My answer depends on what you mean by balanced. If you want your plate to be evenly divided into color-coded thirds of red meat, green veggies, and a bland grain color, sure - that makes a nice color balance. If on the other hand, balance implies that grains are good for you and essential to a healthy diet, my answer is a resounding “No.” At their very best, grains are not at all essential; there is nothing they provide that can't be better obtained from other foods. At their worst, grains can have quite significant negative impacts on your health.

So how could grains be bad, you ask, when everyone says they are the basis, the ground floor of the food pyramid, the cornerstone, the centerpiece (you get the idea), of a healthy diet! My answer is that the reputation of grains derives from many things, including USDA agricultural promotional policies and subsidies, but since when did you trust advertising as a source of truth?

There are indeed some good nutritional components to grains. Mostly sugar, they also contain proteins, fats, fiber, vitamins and minerals. Proteins are better sourced from animal sources; fats are actually only in tiny amounts; and the fiber in fruits and vegetables comes interlaced with a much richer variety of vitamins, minerals, and anti-oxidants. If you turn to my current blog post, “Talking About Grains and Health,” you'll see a bit more detail about how grains can rob you of the very vitamins and minerals they are supposed to be offering!

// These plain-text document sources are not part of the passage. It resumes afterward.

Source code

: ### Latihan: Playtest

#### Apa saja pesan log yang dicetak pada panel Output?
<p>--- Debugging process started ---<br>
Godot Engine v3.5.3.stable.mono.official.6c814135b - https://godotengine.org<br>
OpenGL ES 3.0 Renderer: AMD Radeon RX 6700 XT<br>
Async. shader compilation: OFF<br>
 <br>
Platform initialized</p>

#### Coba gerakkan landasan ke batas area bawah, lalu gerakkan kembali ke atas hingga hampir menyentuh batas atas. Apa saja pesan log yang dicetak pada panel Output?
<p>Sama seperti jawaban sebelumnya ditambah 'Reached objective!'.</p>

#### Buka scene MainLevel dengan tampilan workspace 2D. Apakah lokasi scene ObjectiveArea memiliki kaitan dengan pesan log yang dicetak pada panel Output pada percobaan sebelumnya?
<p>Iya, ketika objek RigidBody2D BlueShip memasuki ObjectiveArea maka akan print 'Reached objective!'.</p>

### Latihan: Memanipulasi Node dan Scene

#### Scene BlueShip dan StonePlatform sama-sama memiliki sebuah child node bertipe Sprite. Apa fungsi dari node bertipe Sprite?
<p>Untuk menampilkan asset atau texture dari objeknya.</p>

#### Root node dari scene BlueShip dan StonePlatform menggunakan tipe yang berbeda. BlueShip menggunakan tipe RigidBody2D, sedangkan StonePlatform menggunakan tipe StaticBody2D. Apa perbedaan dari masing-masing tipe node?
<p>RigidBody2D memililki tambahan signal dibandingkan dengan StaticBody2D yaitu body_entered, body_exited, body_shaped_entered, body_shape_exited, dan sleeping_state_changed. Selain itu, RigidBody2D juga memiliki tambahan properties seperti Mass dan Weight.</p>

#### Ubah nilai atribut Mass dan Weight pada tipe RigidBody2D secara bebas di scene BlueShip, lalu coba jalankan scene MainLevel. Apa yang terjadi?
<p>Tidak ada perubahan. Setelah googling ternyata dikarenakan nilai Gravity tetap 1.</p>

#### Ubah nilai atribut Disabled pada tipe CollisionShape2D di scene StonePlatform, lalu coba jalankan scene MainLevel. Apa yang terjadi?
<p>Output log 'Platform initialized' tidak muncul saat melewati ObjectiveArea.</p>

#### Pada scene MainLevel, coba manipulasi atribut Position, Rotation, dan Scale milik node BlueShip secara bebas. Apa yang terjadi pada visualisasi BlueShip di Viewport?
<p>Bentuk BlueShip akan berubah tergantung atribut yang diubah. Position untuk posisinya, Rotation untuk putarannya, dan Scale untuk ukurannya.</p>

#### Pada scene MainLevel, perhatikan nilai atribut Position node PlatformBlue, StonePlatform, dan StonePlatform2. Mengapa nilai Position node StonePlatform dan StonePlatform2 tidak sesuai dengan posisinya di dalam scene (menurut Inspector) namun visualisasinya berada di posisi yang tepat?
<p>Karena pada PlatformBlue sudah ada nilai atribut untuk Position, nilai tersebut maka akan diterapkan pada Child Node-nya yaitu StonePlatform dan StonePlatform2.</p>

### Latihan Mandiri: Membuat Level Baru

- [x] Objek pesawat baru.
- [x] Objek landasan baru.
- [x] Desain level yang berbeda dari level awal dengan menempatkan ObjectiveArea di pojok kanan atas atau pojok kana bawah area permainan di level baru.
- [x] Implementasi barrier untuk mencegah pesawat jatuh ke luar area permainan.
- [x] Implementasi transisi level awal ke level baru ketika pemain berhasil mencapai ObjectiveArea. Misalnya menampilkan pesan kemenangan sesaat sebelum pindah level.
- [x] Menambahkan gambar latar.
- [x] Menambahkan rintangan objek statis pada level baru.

The second question patients ask me, “So if I believe you that grains could be causing my health problem, what will I eat if I eliminate them? Does that mean all grains forever?”

The answer to this question is much simpler. I suggest eliminating all grains for a month long trial, during which time legumes should go for all the same reasons one would avoid grains. See how you feel after a month. If the elimination has made no difference, it's possible that grains aren't the problem. If the elimination has yielded some improvement, it's time to start the truly individual part of the equation.

Which grain do you miss the most? Learn to prepare it correctly, as discussed by Sally Fallon and Mary Enig in Nourishing Traditions, describing the length of time required for each grain to be sprouted (anti-nutrients disabled) and cooked to enable ease of digestion. Re-introduce grains one at a time, saving the gluten containing grains and legumes for last.

Most people are either happier without the health problem even if means avoiding grains, or find a happy medium where a smaller amount of grain is safe for them.